Exercise –
Show all lines containing "next" from the data below.

Collected data:
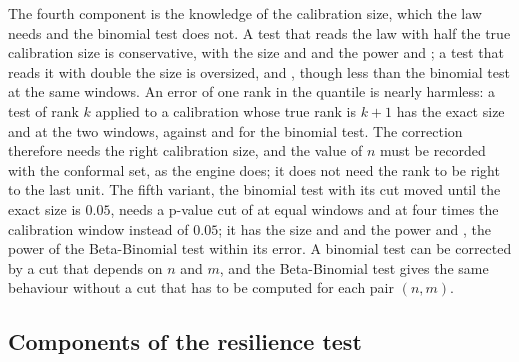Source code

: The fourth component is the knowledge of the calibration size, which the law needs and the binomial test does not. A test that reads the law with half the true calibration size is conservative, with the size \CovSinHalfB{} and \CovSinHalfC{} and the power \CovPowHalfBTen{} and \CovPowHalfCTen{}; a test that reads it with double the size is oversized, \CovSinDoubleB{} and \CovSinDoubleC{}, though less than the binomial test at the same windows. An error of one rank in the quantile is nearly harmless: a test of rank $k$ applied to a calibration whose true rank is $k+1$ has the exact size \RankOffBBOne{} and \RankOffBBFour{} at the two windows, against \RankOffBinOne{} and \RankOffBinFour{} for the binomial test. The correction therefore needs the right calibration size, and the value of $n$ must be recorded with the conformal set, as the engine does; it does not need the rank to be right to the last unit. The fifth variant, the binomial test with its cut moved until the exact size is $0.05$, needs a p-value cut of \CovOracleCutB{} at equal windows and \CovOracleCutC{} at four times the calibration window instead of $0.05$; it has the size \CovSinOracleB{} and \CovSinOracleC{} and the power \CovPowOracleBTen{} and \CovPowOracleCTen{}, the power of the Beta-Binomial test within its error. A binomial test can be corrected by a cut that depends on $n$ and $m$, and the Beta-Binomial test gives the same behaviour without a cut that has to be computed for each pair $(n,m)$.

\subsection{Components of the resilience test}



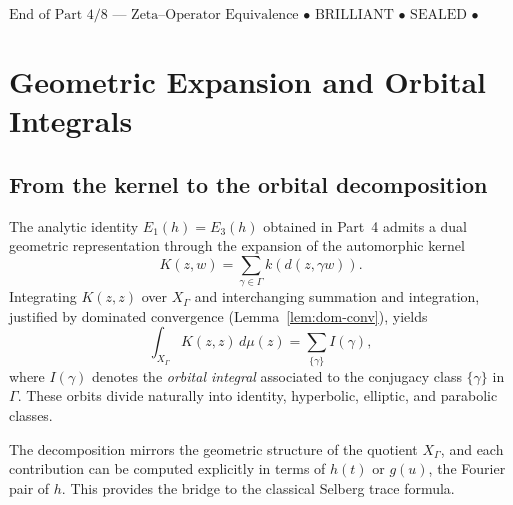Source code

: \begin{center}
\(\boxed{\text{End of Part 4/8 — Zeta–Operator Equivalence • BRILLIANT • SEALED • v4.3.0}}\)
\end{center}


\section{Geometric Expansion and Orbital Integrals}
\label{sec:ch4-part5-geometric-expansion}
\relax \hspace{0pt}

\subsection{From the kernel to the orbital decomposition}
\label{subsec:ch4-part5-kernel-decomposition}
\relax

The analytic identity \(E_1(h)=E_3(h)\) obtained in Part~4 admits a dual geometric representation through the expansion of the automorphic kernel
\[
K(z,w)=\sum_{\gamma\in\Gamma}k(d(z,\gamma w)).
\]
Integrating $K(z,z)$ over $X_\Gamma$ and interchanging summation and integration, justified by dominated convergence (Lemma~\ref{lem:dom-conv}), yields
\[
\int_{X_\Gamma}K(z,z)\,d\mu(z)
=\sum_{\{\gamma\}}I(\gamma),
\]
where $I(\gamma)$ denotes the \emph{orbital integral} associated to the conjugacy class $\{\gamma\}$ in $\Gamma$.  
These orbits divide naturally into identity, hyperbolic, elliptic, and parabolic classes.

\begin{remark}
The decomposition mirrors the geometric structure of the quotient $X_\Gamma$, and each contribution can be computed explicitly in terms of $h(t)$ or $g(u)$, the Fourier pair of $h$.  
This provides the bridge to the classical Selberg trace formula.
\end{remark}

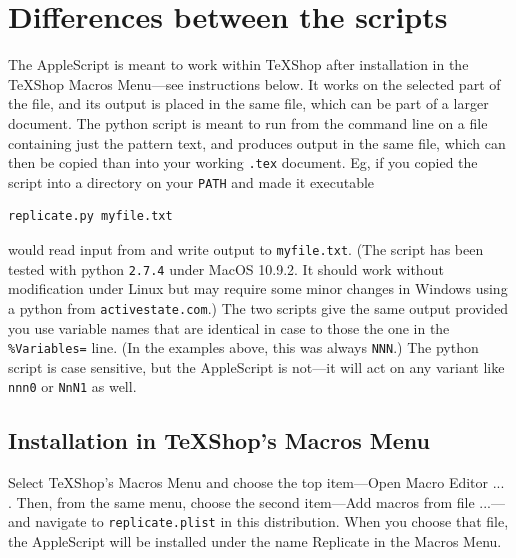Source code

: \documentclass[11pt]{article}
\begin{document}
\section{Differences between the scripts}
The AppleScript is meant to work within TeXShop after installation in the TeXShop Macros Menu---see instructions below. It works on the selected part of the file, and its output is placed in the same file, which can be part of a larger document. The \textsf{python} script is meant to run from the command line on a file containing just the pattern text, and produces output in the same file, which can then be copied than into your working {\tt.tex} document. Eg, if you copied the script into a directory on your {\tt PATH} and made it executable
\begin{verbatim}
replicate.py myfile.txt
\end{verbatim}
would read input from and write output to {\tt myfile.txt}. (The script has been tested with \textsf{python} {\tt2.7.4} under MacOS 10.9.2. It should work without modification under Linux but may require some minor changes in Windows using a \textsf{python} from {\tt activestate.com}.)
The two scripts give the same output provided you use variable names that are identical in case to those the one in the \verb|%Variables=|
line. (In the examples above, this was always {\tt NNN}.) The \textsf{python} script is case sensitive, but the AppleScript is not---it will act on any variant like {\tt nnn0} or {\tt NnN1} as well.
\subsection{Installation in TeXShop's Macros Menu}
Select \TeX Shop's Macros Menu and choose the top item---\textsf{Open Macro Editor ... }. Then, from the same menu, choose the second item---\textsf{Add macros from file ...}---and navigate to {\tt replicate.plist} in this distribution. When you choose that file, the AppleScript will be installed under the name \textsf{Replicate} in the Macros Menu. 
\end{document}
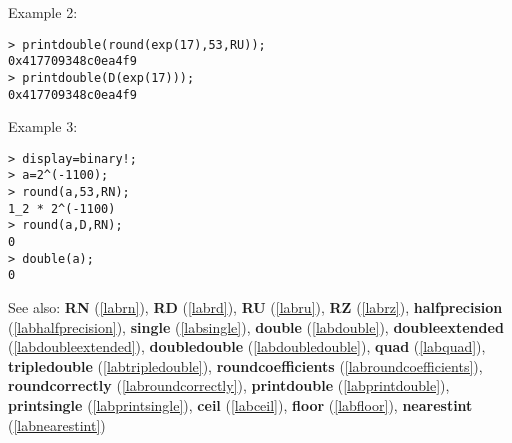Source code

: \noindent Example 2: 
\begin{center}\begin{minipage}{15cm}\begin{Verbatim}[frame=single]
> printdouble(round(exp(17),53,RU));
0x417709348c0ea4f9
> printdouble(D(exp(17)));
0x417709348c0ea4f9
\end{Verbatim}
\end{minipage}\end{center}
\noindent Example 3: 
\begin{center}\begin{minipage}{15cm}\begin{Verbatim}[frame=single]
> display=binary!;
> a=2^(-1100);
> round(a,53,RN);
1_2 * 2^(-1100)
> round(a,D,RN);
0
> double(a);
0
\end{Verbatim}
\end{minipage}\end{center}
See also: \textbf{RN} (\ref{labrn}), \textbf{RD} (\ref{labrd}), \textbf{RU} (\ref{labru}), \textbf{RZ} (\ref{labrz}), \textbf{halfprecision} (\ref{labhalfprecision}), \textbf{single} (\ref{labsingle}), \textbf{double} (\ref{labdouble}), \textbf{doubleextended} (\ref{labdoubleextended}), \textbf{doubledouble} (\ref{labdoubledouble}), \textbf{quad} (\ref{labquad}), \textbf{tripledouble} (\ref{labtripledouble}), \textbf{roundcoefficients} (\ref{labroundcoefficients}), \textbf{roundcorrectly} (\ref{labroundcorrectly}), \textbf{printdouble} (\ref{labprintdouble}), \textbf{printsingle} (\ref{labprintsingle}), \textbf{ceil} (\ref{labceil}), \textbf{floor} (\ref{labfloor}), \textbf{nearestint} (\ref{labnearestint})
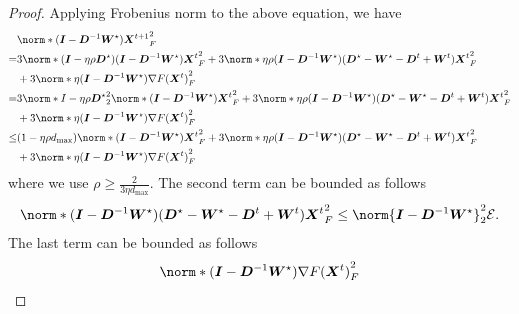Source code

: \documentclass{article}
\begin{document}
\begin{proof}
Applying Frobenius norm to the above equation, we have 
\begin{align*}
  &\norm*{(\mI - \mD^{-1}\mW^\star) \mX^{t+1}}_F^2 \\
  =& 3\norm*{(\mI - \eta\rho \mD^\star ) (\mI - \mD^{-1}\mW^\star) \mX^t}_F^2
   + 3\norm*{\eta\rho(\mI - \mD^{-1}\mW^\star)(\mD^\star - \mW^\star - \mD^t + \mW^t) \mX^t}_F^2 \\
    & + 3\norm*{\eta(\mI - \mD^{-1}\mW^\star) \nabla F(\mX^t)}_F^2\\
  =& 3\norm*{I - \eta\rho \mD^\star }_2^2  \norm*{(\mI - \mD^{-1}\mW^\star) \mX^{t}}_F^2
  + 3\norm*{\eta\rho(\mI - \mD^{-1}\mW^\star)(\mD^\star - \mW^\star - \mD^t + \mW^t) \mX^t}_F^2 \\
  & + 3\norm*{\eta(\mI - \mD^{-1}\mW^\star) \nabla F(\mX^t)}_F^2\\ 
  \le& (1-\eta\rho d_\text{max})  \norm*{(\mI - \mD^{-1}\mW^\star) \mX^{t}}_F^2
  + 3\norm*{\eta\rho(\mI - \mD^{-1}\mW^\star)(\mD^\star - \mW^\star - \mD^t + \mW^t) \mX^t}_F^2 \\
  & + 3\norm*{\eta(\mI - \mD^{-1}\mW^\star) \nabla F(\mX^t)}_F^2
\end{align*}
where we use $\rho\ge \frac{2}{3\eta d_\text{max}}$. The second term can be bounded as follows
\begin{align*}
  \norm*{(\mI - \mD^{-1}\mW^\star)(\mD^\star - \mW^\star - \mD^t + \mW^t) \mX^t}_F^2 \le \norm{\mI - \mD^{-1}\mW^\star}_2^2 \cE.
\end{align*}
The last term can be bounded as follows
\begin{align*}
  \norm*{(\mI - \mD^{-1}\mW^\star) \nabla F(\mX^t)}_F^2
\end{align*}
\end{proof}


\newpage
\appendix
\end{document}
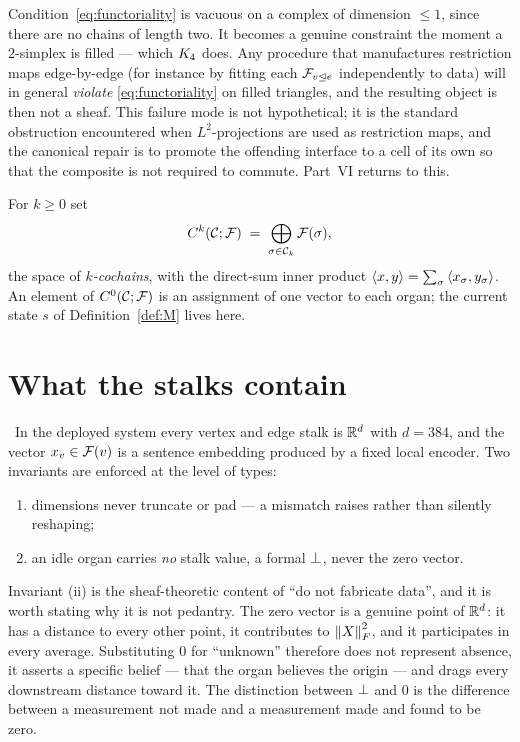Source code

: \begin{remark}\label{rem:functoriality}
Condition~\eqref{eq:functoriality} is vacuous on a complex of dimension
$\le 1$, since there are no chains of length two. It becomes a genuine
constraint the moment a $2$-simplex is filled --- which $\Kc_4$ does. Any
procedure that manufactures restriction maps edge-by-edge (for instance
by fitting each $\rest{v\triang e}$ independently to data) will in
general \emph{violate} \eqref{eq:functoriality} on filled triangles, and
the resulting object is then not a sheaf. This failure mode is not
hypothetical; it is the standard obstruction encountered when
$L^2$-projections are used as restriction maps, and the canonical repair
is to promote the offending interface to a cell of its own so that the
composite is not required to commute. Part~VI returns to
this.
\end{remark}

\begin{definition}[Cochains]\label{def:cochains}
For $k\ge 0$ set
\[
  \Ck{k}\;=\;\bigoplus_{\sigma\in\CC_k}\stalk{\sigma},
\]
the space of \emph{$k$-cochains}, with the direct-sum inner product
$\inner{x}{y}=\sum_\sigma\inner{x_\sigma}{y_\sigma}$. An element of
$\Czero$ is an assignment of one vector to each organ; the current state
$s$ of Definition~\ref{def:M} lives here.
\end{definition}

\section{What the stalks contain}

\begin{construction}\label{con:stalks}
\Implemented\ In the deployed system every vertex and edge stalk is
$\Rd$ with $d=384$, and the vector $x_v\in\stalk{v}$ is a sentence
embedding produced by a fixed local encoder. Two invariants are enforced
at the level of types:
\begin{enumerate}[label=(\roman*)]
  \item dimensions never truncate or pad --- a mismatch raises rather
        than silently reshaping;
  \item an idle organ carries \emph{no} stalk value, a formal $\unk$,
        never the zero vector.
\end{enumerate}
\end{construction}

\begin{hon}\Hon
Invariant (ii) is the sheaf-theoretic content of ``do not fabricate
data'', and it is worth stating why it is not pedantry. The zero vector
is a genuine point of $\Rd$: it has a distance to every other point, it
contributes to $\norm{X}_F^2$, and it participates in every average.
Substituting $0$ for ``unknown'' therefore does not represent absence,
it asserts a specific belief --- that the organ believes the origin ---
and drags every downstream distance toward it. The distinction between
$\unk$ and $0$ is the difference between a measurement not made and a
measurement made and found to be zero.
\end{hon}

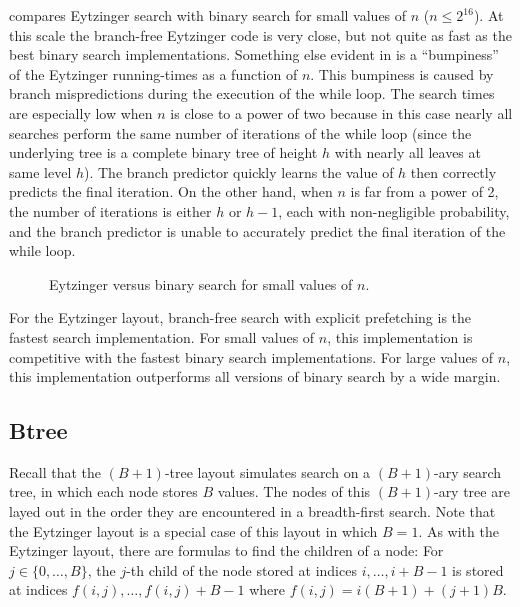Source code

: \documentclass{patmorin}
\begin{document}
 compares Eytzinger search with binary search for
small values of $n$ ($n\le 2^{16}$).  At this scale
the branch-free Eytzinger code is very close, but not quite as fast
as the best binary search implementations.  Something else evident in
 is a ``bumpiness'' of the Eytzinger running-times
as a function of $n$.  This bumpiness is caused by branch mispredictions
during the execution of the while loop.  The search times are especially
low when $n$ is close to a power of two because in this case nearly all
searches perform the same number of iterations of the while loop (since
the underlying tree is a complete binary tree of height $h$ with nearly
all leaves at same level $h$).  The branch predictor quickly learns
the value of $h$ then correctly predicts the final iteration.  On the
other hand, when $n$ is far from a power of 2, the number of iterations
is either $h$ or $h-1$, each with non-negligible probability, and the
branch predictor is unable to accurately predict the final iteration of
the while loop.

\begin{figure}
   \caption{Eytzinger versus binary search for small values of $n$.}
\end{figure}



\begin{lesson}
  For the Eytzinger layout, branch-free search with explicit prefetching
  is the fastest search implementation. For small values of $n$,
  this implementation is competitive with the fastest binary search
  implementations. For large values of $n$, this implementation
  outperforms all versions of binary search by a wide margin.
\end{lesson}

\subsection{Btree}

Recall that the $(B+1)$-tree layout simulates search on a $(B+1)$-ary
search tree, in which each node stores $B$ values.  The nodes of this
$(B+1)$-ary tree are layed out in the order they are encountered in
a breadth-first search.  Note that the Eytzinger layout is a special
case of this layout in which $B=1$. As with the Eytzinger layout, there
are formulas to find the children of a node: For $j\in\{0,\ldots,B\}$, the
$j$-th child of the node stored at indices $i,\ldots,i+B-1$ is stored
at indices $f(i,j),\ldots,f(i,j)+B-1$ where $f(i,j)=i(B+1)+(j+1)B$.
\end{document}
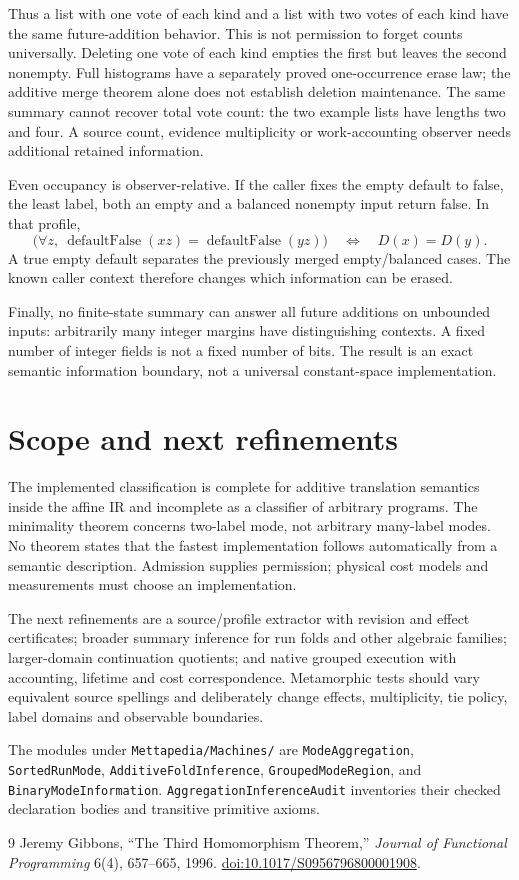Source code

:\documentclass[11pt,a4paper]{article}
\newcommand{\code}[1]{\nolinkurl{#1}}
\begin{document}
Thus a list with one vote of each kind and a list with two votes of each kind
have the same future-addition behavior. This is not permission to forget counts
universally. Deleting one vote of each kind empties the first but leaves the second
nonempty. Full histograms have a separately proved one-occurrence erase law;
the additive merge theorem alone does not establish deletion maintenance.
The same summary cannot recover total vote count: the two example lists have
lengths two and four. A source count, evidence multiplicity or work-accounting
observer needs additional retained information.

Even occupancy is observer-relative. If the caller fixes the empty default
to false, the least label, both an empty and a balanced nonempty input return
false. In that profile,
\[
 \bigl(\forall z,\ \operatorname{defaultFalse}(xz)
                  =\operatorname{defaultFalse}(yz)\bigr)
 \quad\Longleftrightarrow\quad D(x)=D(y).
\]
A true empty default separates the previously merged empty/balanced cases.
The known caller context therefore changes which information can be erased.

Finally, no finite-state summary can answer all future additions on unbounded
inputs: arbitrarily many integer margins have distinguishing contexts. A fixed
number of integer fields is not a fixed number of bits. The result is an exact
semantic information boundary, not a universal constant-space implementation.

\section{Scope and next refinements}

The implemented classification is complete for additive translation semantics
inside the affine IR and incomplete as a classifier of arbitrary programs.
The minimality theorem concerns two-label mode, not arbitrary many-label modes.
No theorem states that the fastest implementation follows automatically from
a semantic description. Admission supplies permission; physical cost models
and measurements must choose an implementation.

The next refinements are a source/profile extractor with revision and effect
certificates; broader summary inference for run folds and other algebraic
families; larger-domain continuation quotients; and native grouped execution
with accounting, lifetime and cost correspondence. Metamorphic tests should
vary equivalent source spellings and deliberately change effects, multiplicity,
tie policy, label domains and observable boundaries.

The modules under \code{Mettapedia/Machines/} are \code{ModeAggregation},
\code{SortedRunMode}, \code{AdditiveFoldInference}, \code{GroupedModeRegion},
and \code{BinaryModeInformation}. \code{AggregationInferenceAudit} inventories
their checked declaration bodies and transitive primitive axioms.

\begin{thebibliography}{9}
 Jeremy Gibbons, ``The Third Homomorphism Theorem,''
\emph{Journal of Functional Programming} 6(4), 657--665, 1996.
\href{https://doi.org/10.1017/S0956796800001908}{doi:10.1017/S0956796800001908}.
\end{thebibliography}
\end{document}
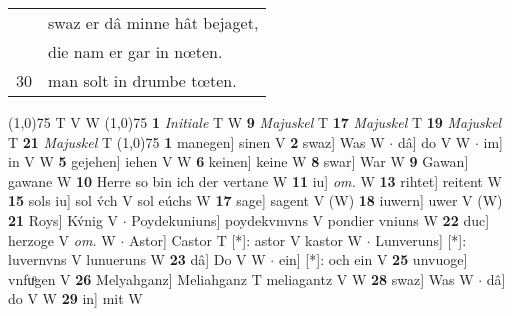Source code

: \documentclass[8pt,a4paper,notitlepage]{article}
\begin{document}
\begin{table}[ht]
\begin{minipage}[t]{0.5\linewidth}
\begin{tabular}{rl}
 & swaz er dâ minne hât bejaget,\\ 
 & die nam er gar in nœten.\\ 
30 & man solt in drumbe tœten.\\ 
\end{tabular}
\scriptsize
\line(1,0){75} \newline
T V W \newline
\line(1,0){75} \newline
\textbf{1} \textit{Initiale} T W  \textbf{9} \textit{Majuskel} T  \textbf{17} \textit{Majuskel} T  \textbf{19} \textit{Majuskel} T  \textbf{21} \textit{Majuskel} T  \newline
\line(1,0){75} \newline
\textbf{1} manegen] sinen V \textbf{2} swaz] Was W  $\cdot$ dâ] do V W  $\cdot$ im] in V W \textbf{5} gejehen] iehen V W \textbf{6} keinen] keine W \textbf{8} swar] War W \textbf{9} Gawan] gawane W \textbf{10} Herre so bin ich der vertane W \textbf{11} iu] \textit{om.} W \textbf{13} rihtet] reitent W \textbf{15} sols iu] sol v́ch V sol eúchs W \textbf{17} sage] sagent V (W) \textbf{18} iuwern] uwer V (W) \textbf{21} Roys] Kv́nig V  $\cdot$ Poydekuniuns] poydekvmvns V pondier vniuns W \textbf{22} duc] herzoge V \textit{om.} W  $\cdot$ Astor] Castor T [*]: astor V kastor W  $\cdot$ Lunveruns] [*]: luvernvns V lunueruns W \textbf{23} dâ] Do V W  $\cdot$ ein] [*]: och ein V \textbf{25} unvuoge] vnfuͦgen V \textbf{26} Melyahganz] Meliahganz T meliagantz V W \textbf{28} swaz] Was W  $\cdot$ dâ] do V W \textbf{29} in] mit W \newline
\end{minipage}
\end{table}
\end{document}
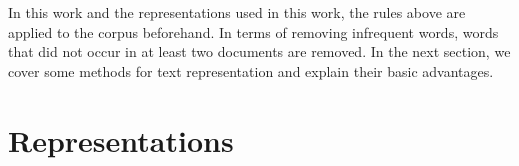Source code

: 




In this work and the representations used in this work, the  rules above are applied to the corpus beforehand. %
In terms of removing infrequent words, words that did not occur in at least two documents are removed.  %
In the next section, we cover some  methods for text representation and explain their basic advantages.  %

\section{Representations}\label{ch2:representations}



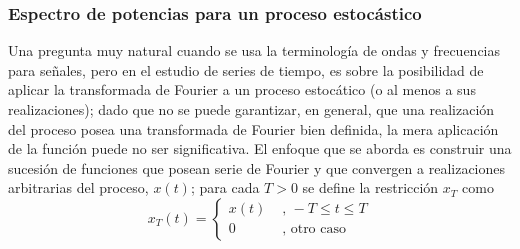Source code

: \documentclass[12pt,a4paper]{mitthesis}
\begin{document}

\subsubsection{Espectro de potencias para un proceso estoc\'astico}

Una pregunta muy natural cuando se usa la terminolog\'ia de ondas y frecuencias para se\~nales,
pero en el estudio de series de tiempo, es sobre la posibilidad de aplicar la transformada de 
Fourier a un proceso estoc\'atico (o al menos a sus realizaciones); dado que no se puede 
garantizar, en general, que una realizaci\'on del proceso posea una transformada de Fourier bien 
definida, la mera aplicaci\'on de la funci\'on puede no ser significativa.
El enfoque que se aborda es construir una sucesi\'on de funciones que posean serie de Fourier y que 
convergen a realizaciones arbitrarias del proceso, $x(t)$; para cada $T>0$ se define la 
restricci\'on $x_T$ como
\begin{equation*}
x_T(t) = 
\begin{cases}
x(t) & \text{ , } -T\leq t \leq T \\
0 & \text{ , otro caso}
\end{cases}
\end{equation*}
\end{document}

Solution below –
\section{Scope and next refinements}
The next refinements are a source/profile extractor with revision and effect
In the next section, we cover some  methods for text representation and explain their basic advantages.  %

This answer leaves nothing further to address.